THE PROPERTY OF A GENTLEMAN 紳士藏品
           6
           A VERY RARE GREY LIMESTONE HEAD OF BUDDHA
           SHAKYAMUNI
           Tang Dynasty, Longmen Caves, 7th century AD
           The smoothly carved face with meditative expression, the heavily
           lidded eyes down-cast beneath elegantly arched brows, the straight
           nose above gently curving lips, the hair carved as wavy curls, all
           between long pendulous ears, the stone of dark-grey tone, wood
           plinth stand.
           38cm (15in) high. (2).

           £80,000 - 120,000
           CNY700,000 - 1,100,000

           唐,七世紀 龍門石雕釋迦牟尼佛首像

           Provenance: a French private collection
           Christie’s Paris, 7 June 2011, lot 346
           A UK private collection

           來源:法國私人收藏
           巴黎佳士得,2011年6月7日,拍品編號346
           英國私人收藏

           This large and strongly carved head bears features from the transitional
           phase of development at the grottoes of Longmen, as the site
           activity resumed after a long hiatus following the fall of the Northern
           Wei dynasty. Official sponsorship and further expansion began with
           renewed energy at the end of the Northern Qi to the early Tang period,
           and indeed, the present head shows stylistic traces inherited from the
           early Tang sculptural experimentation.
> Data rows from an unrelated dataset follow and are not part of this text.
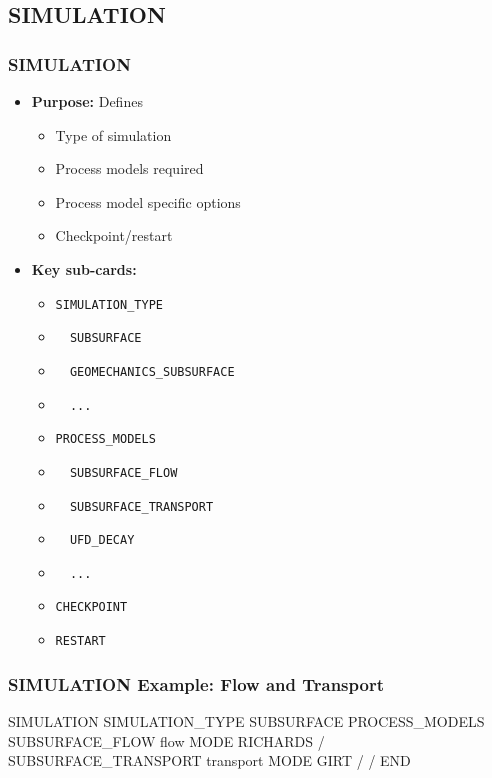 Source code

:\subsection{SIMULATION}

\begin{frame}\frametitle{SIMULATION}

\begin{itemize}
\item[] \textbf{Purpose:} Defines 
\begin{itemize}
  \item Type of simulation
  \item Process models required
  \item Process model specific options
  \item Checkpoint/restart
\end{itemize}
\begin{comment}
\item[] \textbf{Example uses:}
\begin{itemize}
  \item 
\end{itemize}
\end{comment}
\item[] \textbf{Key sub-cards:}
\begin{itemize}
\item[] \verb|SIMULATION_TYPE|
\item[] \verb|  SUBSURFACE|
\item[] \verb|  GEOMECHANICS_SUBSURFACE|
\item[] \verb|  ...|
\item[] \verb|PROCESS_MODELS|
\item[] \verb|  SUBSURFACE_FLOW|
\item[] \verb|  SUBSURFACE_TRANSPORT|
\item[] \verb|  UFD_DECAY|
\item[] \verb|  ...|
\item[] \verb|CHECKPOINT|
\item[] \verb|RESTART|
\end{itemize}
\end{itemize}

\end{frame}

\begin{frame}[fragile]\frametitle{SIMULATION Example: Flow and Transport}

\begin{semiverbatim}
SIMULATION
  SIMULATION_TYPE SUBSURFACE
  PROCESS_MODELS
    SUBSURFACE_FLOW flow
      MODE RICHARDS
    /
    SUBSURFACE_TRANSPORT transport
      MODE GIRT
    /
  /
END
\end{semiverbatim}

\end{frame}

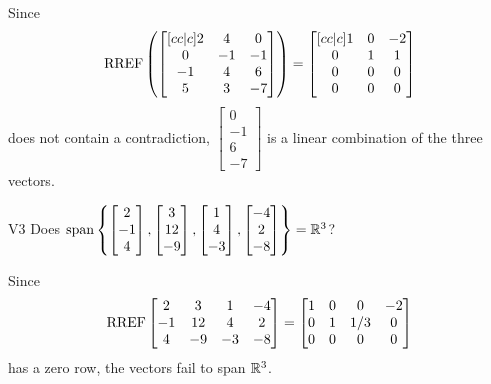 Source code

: \documentclass{sbgLAexam}
\begin{document}
\begin{solution}
  Since
  \[
    \operatorname{RREF}\left(
      \begin{bmatrix}[cc|c]
        2 & 4 & 0 \\
        0 & -1 & -1 \\
        -1 & 4 & 6 \\
        5 & 3 & -7
      \end{bmatrix}
    \right) =
    \begin{bmatrix}[cc|c]
      1 & 0 & -2 \\
      0 & 1 & 1 \\
      0 & 0 & 0 \\
      0 & 0 & 0
    \end{bmatrix}
  \]
  does not contain a contradiction,
  \(\begin{bmatrix} 0 \\ -1 \\ 6 \\ -7 \end{bmatrix}\) is
  a linear combination of the three vectors.
\end{solution}


\begin{extract}\newpage\end{extract}
\begin{problem}{V3}
Does
\(
  \operatorname{span}\left\{
    \begin{bmatrix} 2 \\ -1 \\ 4 \end{bmatrix},
    \begin{bmatrix} 3 \\ 12 \\ -9 \end{bmatrix},
    \begin{bmatrix} 1 \\ 4 \\ -3 \end{bmatrix},
    \begin{bmatrix} -4 \\ 2 \\ -8 \end{bmatrix}
  \right\} = \mathbb{R}^3
\)?
\end{problem}
\begin{solution}
Since
\[
  \operatorname{RREF}\begin{bmatrix}
    2 & 3 & 1 & -4 \\
    -1 & 12 & 4 & 2 \\
    4 & -9 & -3 & -8
  \end{bmatrix} =
  \begin{bmatrix}
    1 & 0 & 0 & -2 \\
    0 & 1 & 1/3 & 0 \\
    0 & 0 & 0 & 0
  \end{bmatrix}
\]
has a zero row, the vectors fail to span \(\mathbb{R}^3\).
\end{solution}
\end{document}
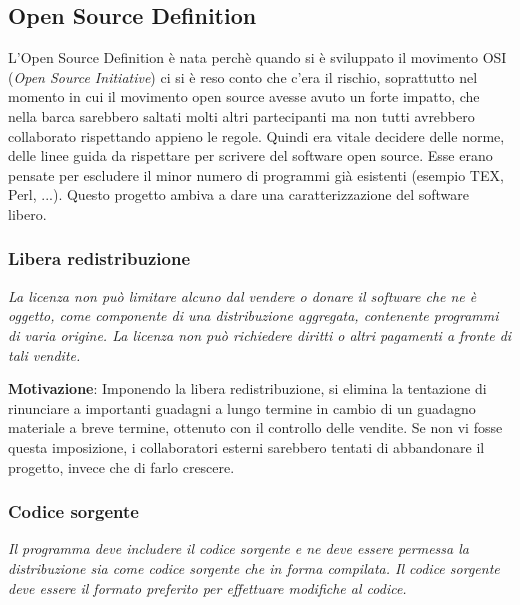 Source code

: \subsection{Open Source Definition}

L'Open Source Definition è nata perchè quando si è sviluppato il movimento OSI (\textit{Open Source Initiative}) ci si è reso conto che c'era il rischio, soprattutto nel momento in cui il movimento open source avesse avuto un forte impatto, che nella barca sarebbero saltati molti altri partecipanti ma non tutti avrebbero collaborato rispettando appieno le regole. Quindi era vitale decidere delle norme, delle linee guida da rispettare per scrivere del software open source. Esse erano pensate per escludere il minor numero di programmi già esistenti (esempio TEX, Perl, ...). Questo progetto ambiva a dare una caratterizzazione del software libero.

\subsubsection{Libera redistribuzione}

\begin{center}

\textit{La licenza non può limitare alcuno dal vendere o donare il software che ne è oggetto, come componente di una distribuzione aggregata, contenente programmi di varia origine. La licenza non può richiedere diritti o altri pagamenti a fronte di tali vendite.}

\end{center}

\textbf{Motivazione}: Imponendo la libera redistribuzione, si elimina la tentazione di rinunciare a importanti guadagni a lungo termine in cambio di un guadagno materiale a breve termine, ottenuto con il controllo delle vendite. Se non vi fosse questa imposizione, i collaboratori esterni sarebbero tentati di abbandonare il progetto, invece che di farlo crescere.

\subsubsection{Codice sorgente}

\begin{center}

\textit{Il programma deve includere il codice sorgente e ne deve essere permessa la distribuzione sia come codice sorgente che in forma compilata. Il codice sorgente deve essere il formato preferito per effettuare modifiche al codice.}

\end{center}

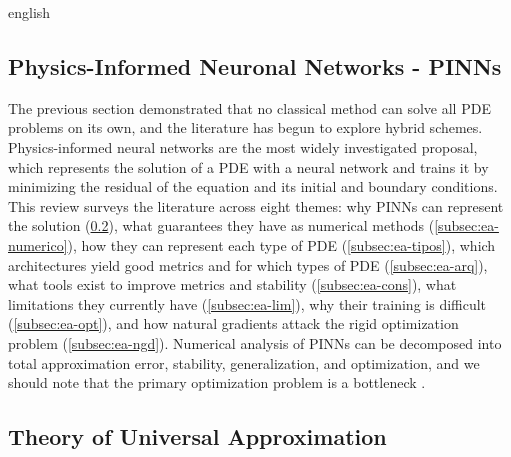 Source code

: \documentclass[../0000.tex]{subfiles}
\begin{document}
\begin{hyphenrules}{english}
\subsection{Physics-Informed Neuronal Networks - PINNs}
The previous section demonstrated that no classical method can solve all PDE problems on its own, and the literature has begun to explore hybrid schemes. 
Physics-informed neural networks are the most widely investigated proposal, which represents the solution of a PDE with a neural network and trains it by 
minimizing the residual of the equation and its initial and boundary conditions. This review surveys the literature across eight themes: why PINNs can represent 
the solution (\ref{subsec:ea-aprox}), what guarantees they have as numerical methods (\ref{subsec:ea-numerico}), how they can represent each type of PDE 
(\ref{subsec:ea-tipos}), which architectures yield good metrics and for which types of PDE (\ref{subsec:ea-arq}), what tools exist to improve metrics and 
stability (\ref{subsec:ea-cons}), what limitations they currently have (\ref{subsec:ea-lim}), why their training is difficult (\ref{subsec:ea-opt}), and how 
natural gradients attack the rigid optimization problem (\ref{subsec:ea-ngd}). Numerical analysis of PINNs can be decomposed into total approximation error, 
stability, generalization, and optimization, and we should note that the primary optimization problem is a bottleneck \cite{deryck2024acta}. 

\subsection{Theory of Universal Approximation}
\label{subsec:ea-aprox}


\end{hyphenrules}
\end{document}
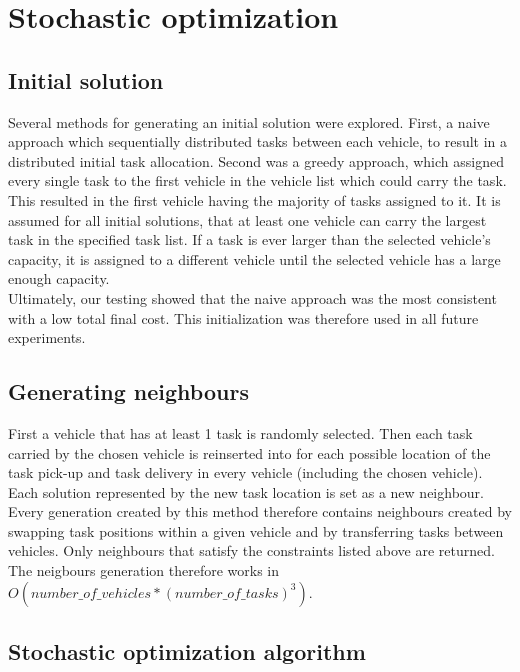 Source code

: \documentclass[11pt]{article}
\begin{document}
\section{Stochastic optimization}

\subsection{Initial solution}
Several methods for generating an initial solution were explored. First, a naive approach which sequentially distributed tasks between each vehicle, to result in a distributed initial task allocation. Second was a greedy approach, which assigned every single task to the first vehicle in the vehicle list which could carry the task. This resulted in the first vehicle having the majority of tasks assigned to it. It is assumed for all initial solutions, that at least one vehicle can carry the largest task in the specified task list. If a task is ever larger than the selected vehicle's capacity, it is assigned to a different vehicle until the selected vehicle has a large enough capacity.\\

Ultimately, our testing showed that the naive approach was the most consistent with a low total final cost. This initialization was therefore used in all future experiments. 

\subsection{Generating neighbours}
First a vehicle that has at least 1 task is randomly selected. Then each task carried by the chosen vehicle is reinserted into for each possible location of the task pick-up and task delivery in every vehicle (including the chosen vehicle). Each solution represented by the new task location is set as a new neighbour. Every generation created by this method therefore contains neighbours created by swapping task positions within a given vehicle and by transferring tasks between vehicles. Only neighbours that satisfy the constraints listed above are returned. The neigbours generation therefore works in $O(number\_of\_vehicles * (number\_of\_tasks)^3)$.

\subsection{Stochastic optimization algorithm}
\end{document}
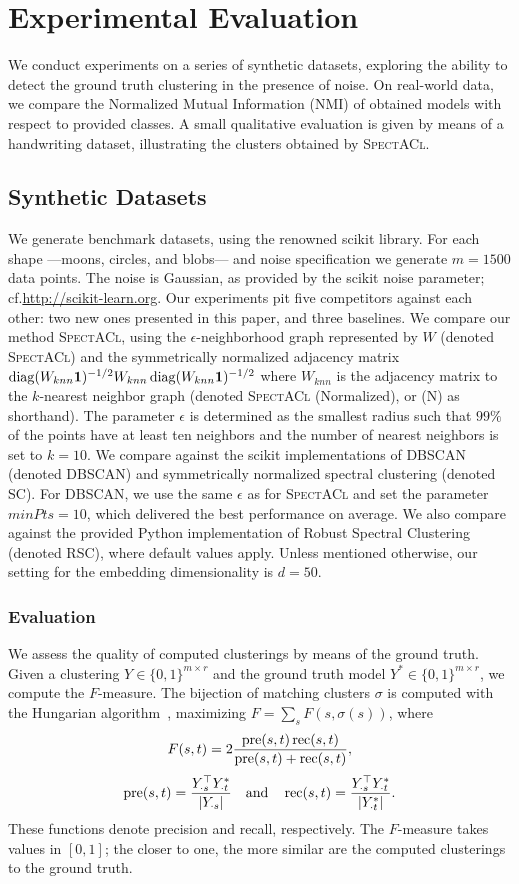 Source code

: \section{Experimental Evaluation}
We conduct experiments on a series of synthetic datasets, exploring the ability to detect the ground truth clustering in the presence of noise. On real-world data, we compare the Normalized Mutual Information (NMI) of obtained models with respect to provided classes. A small qualitative evaluation is given by means of a handwriting dataset, illustrating the clusters obtained by \textsc{SpectACl}. 
\subsection{Synthetic Datasets}
We generate benchmark datasets, using the renowned scikit library. For each shape ---moons, circles, and blobs--- and noise specification we generate $m=1500$ data points. The noise is Gaussian, as provided by the scikit noise parameter; cf.\@ \url{http://scikit-learn.org}. Our experiments pit five competitors against each other: two new ones presented in this paper, and three baselines.  
We compare our method \textsc{SpectACl}, using the $\epsilon$-neighborhood graph represented by $W$ (denoted \textsc{SpectACl}) and the symmetrically normalized adjacency matrix $\operatorname{diag}(W_{knn}\mathbf{1})^{-1/2}W_{knn}\operatorname{diag}(W_{knn}\mathbf{1})^{-1/2}$ where $W_{knn}$ is the adjacency matrix to the $k$-nearest neighbor graph (denoted \textsc{SpectACl} (Normalized), or (N) as shorthand). The parameter $\epsilon$ is determined as the smallest radius such that $99\%$ of the points have at least ten neighbors and the number of nearest neighbors is set to $k=10$. We compare against the scikit implementations of DBSCAN (denoted DBSCAN) and symmetrically normalized spectral clustering (denoted \textsc{SC}). For DBSCAN, we use the same $\epsilon$ as for \textsc{SpectACl} and set the parameter $minPts=10$, which delivered the best performance on average. We also compare against the provided Python implementation of Robust Spectral Clustering~\cite{bojchevski2017robust} (denoted \textsc{RSC}), where default values apply. Unless mentioned otherwise, our setting for the embedding dimensionality is $d=50$.
\subsubsection{Evaluation}
We assess the quality of computed clusterings by means of the ground truth. Given a clustering $Y\in\{0,1\}^{m\times r}$ and the ground truth model $Y^*\in\{0,1\}^{m\times r}$, we compute the $F$-measure. The bijection of matching clusters $\sigma$ is computed with the Hungarian algorithm~\cite{kuhn1955hungarian}, maximizing $F=\sum_s F(s,\sigma(s))$, where
\[F(s,t) = 2\frac{\operatorname*{pre}(s,t)\operatorname*{rec}(s,t)}{\operatorname*{pre}(s,t)+\operatorname*{rec}(s,t)},\]
$$
\operatorname*{pre}(s,t) = \frac{Y_{\cdot s}^\top Y^*_{\cdot t}}{|Y_{\cdot s}|} \quad\text{and}\quad \operatorname*{rec}(s,t) = \frac{Y_{\cdot s}^\top Y^*_{\cdot t}}{|Y^*_{\cdot t}|}.
$$
These functions denote precision and recall, respectively. The $F$-measure takes values in $[0,1]$; the closer to one, the more similar are the computed clusterings to the ground truth. 

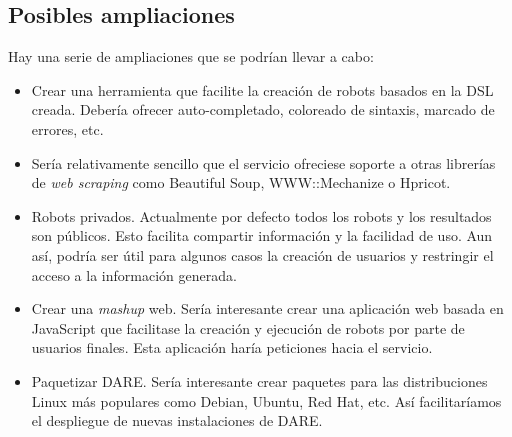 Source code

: \subsection{Posibles ampliaciones}

Hay una serie de ampliaciones que se podrían llevar a cabo:

\begin{itemize}
  \item Crear una herramienta que facilite la creación de robots
    basados en la DSL creada. Debería ofrecer auto-completado,
    coloreado de sintaxis, marcado de errores, etc.
  \item Sería relativamente sencillo que el servicio ofreciese soporte
    a otras librerías de \emph{web scraping} como Beautiful
    Soup\cite{SOUP}, WWW::Mechanize\cite{MECHANIZE} o
    Hpricot\cite{HPRICOT}.
  \item Robots privados. Actualmente por defecto todos los robots y
    los resultados son públicos. Esto facilita compartir información y
    la facilidad de uso. Aun así, podría ser útil para algunos casos
    la creación de usuarios y restringir el acceso a la información
    generada.
  \item Crear una \emph{mashup}\cite{MASHUP} web. Sería interesante
    crear una aplicación web basada en JavaScript que facilitase la
    creación y ejecución de robots por parte de usuarios finales. Esta
    aplicación haría peticiones hacia el servicio.
  \item Paquetizar DARE. Sería interesante crear paquetes para las
    distribuciones Linux más populares como Debian, Ubuntu, Red Hat,
    etc. Así facilitaríamos el despliegue de nuevas instalaciones de
    DARE.
\end{itemize}
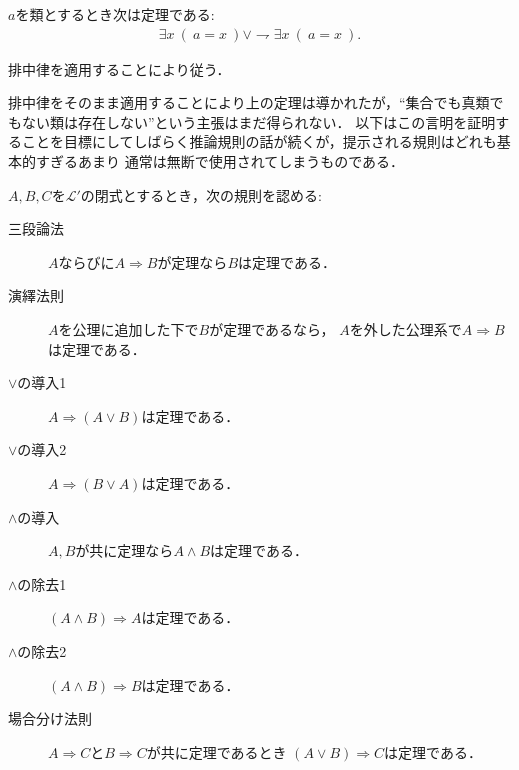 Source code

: 	
	\begin{screen}
		\begin{thm}[類は集合であるか真類であるかのいずれかに定まる]
			$a$を類とするとき次は定理である:
			\begin{align}
				\exists x\ (\ a=x\ ) \vee \rightharpoondown \exists x\ (\ a=x\ ).
			\end{align}
		\end{thm}
	\end{screen}
	
	\begin{prf}
		排中律を適用することにより従う．
		\QED
	\end{prf}
	
	排中律をそのまま適用することにより上の定理は導かれたが，``集合でも真類でもない類は存在しない''という主張はまだ得られない．
	以下はこの言明を証明することを目標にしてしばらく推論規則の話が続くが，提示される規則はどれも基本的すぎるあまり
	通常は無断で使用されてしまうものである．
	
	\begin{screen}
		\begin{metaaxm}[基本的な推論規則]\label{metaaxm:fundamental_rules_of_inference}
			$A,B,C$を$\mathcal{L}'$の閉式とするとき，次の規則を認める:
			\begin{description}
				\item[三段論法] $A$ならびに$A \Longrightarrow B$が定理なら$B$は定理である．
				\item[演繹法則] $A$を公理に追加した下で$B$が定理であるなら，
					$A$を外した公理系で$A \Longrightarrow B$は定理である．
				\item[$\vee$の導入1] $A \Longrightarrow (A \vee B)$は定理である．
				\item[$\vee$の導入2] $A \Longrightarrow (B \vee A)$は定理である．
				\item[$\wedge$の導入] $A,B$が共に定理なら$A \wedge B$は定理である．
				\item[$\wedge$の除去1] $(A \wedge B) \Longrightarrow A$は定理である．
				\item[$\wedge$の除去2] $(A \wedge B) \Longrightarrow B$は定理である．
				\item[場合分け法則] $A \Longrightarrow C$と$B \Longrightarrow C$が共に定理であるとき
					$(A \vee B) \Longrightarrow C$は定理である．
			\end{description}	
		\end{metaaxm}
	\end{screen}
	
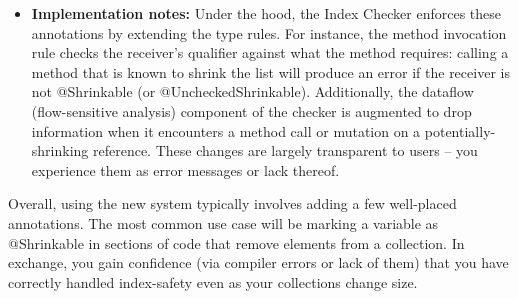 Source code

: \begin{itemize}
\item
  \textbf{Implementation notes:}
    Under the hood, the Index Checker enforces these annotations by extending the type rules.
    For instance, the method invocation rule checks the receiver’s qualifier against what the
    method requires: calling a method that is known to shrink the list will produce an error if
    the receiver is not @Shrinkable (or @UncheckedShrinkable). Additionally, the dataflow
    (flow-sensitive analysis) component of the checker is augmented to drop information when it
    encounters a method call or mutation on a potentially-shrinking reference. These changes are
    largely transparent to users – you experience them as error messages or lack thereof.
\end{itemize}
Overall, using the new system typically involves adding a few well-placed annotations. The
most common use case will be marking a variable as @Shrinkable in sections of code that
remove elements from a collection. In exchange, you gain confidence (via compiler errors or
lack of them) that you have correctly handled index-safety even as your collections change size.


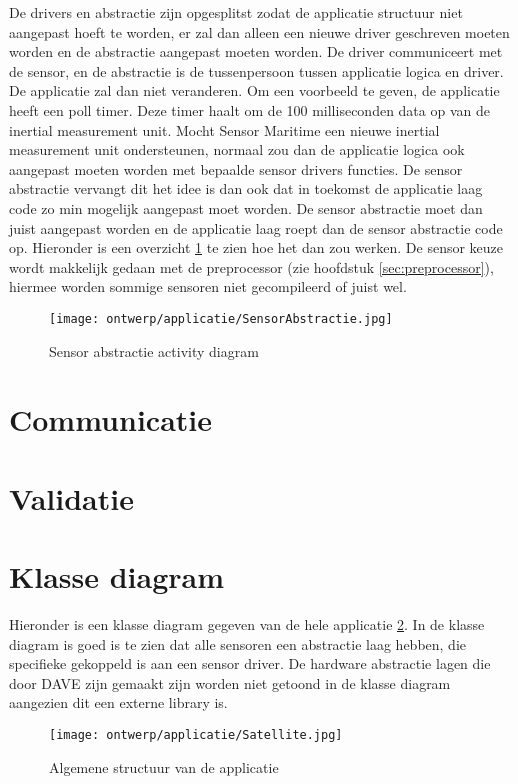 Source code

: \noindent De drivers en abstractie zijn opgesplitst zodat de applicatie structuur niet aangepast hoeft te worden, er zal dan alleen een nieuwe driver geschreven moeten worden en de abstractie aangepast moeten worden. De driver communiceert met de sensor, en de abstractie is de tussenpersoon tussen applicatie logica en driver. De applicatie zal dan niet veranderen. Om een voorbeeld te geven, de applicatie heeft een poll timer. Deze timer haalt om de 100 milliseconden data op van de inertial measurement unit. Mocht Sensor Maritime een nieuwe inertial measurement unit ondersteunen, normaal zou dan de applicatie logica ook aangepast moeten worden met bepaalde sensor drivers functies. De sensor abstractie vervangt dit het idee is dan ook dat in toekomst de applicatie laag code zo min mogelijk aangepast moet worden. De sensor abstractie moet dan juist aangepast worden en de applicatie laag roept dan de sensor abstractie code op. Hieronder is een overzicht \ref{fig:SensorAbstractie} te zien hoe het dan zou werken. De sensor keuze wordt makkelijk gedaan met de preprocessor (zie hoofdstuk \ref{sec:preprocessor}), hiermee worden sommige sensoren niet gecompileerd of juist wel.
\begin{figure}[h!]
	\centering
	\label{fig:SensorAbstractie}

	\texttt{[image: ontwerp/applicatie/SensorAbstractie.jpg]}
	\caption{Sensor abstractie activity diagram}
\end{figure}
	
	
\newpage
\section{Communicatie}

\newpage

\newpage
\section{Validatie}


\newpage
\section{Klasse diagram}
Hieronder is een klasse diagram gegeven van de hele applicatie \ref{fig:klassediagram}. In de klasse diagram is goed is te zien dat alle sensoren een abstractie laag hebben, die specifieke gekoppeld is aan een sensor  driver. De hardware abstractie lagen die door DAVE zijn gemaakt zijn worden niet getoond in de klasse diagram aangezien dit een externe library is.
\begin{figure}[h!]
	\centering
	\label{fig:klassediagram}

	\texttt{[image: ontwerp/applicatie/Satellite.jpg]}
	\caption{Algemene structuur van de applicatie}
\end{figure}
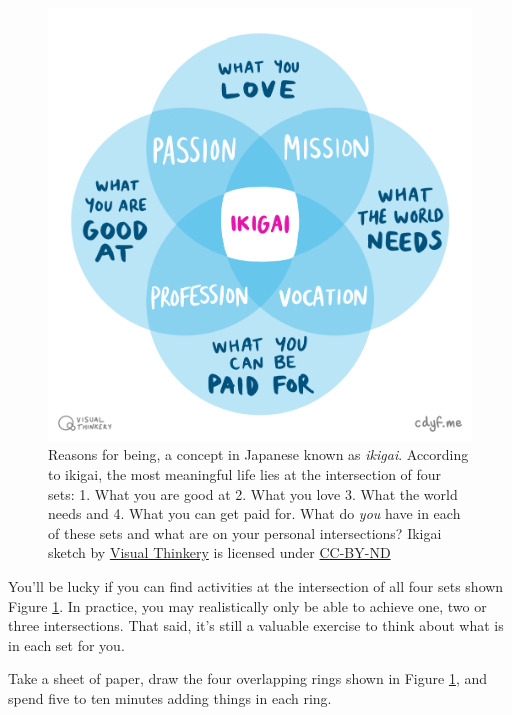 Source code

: \documentclass[
]{book}
\begin{document}
\begin{figure}

{\centering \includegraphics[width=1\linewidth]{images/IKIGAI-visual-thinkery} 

}

\caption{Reasons for being, a concept in Japanese known as \emph{ikigai}. According to ikigai, the most meaningful life lies at the intersection of four sets: 1. What you are good at 2. What you love 3. What the world needs and 4. What you can get paid for. What do \emph{you} have in each of these sets and what are on your personal intersections? Ikigai sketch by \href{https://visualthinkery.com}{Visual Thinkery} is licensed under \href{https://creativecommons.org/licenses/by-nd/4.0/}{CC-BY-ND}}\label{fig:iki-fig}
\end{figure}



You'll be lucky if you can find activities at the intersection of all four sets shown Figure \ref{fig:iki-fig}. In practice, you may realistically only be able to achieve one, two or three intersections. That said, it's still a valuable exercise to think about what is in each set for you.

Take a sheet of paper, draw the four overlapping rings shown in Figure \ref{fig:iki-fig}, and spend five to ten minutes adding things in each ring.
\end{document}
The shallow carving of the eyes,
           whose lids emerge in low-relief bowed lines from small rounded inner
           canthi, are similar to the large heads from that site.

           The Southern Binyang Cave (Cave 159), begun in the Daye reign of the
           Sui dynasty, was expanded during the reigns of Taizong and Gaozong
           during the Tang dynasty, and completed by AD 641. The monumental
           chief pentad of Amitabha flanked by Ananda, Kasyapa and two
           bodhisattvas in the Southern Binyang Cave all have large open eyelids
           within squared faces with thicker flatter lips. See Complete Works of
           Statues in Longmen Grottoes, vol.1: Binyang Cave, Beijing, 2002, fig.273.
           As such, the present head seems to be related in proportion to the heads
           of the Buddhas within the larger niches of the flanking walls. Compare
           fig.288, the large right bodhisattva on the back wall, fig.317, the central
           Buddha in niche 13, the largest niche on the left wall, and fig.467, the
           central Buddha in niche 51, the largest niche on the right wall.

           Two Longmen heads with triple-spiralled hair in the collection of the
           Victoria & Albert Museum, London, are also related to the present
           head. See Longmen Liusang Diaoxiang Ji, ‘The Lost Statues at
           Longmen Caves’, Shanghai, 1993, figs.47 and 63, and Hai-Wai Yi-
           Chen, Chinese Art in Overseas Collections, Buddhist Sculpture II.,
           Taipei, 1990, figs.59 and 114.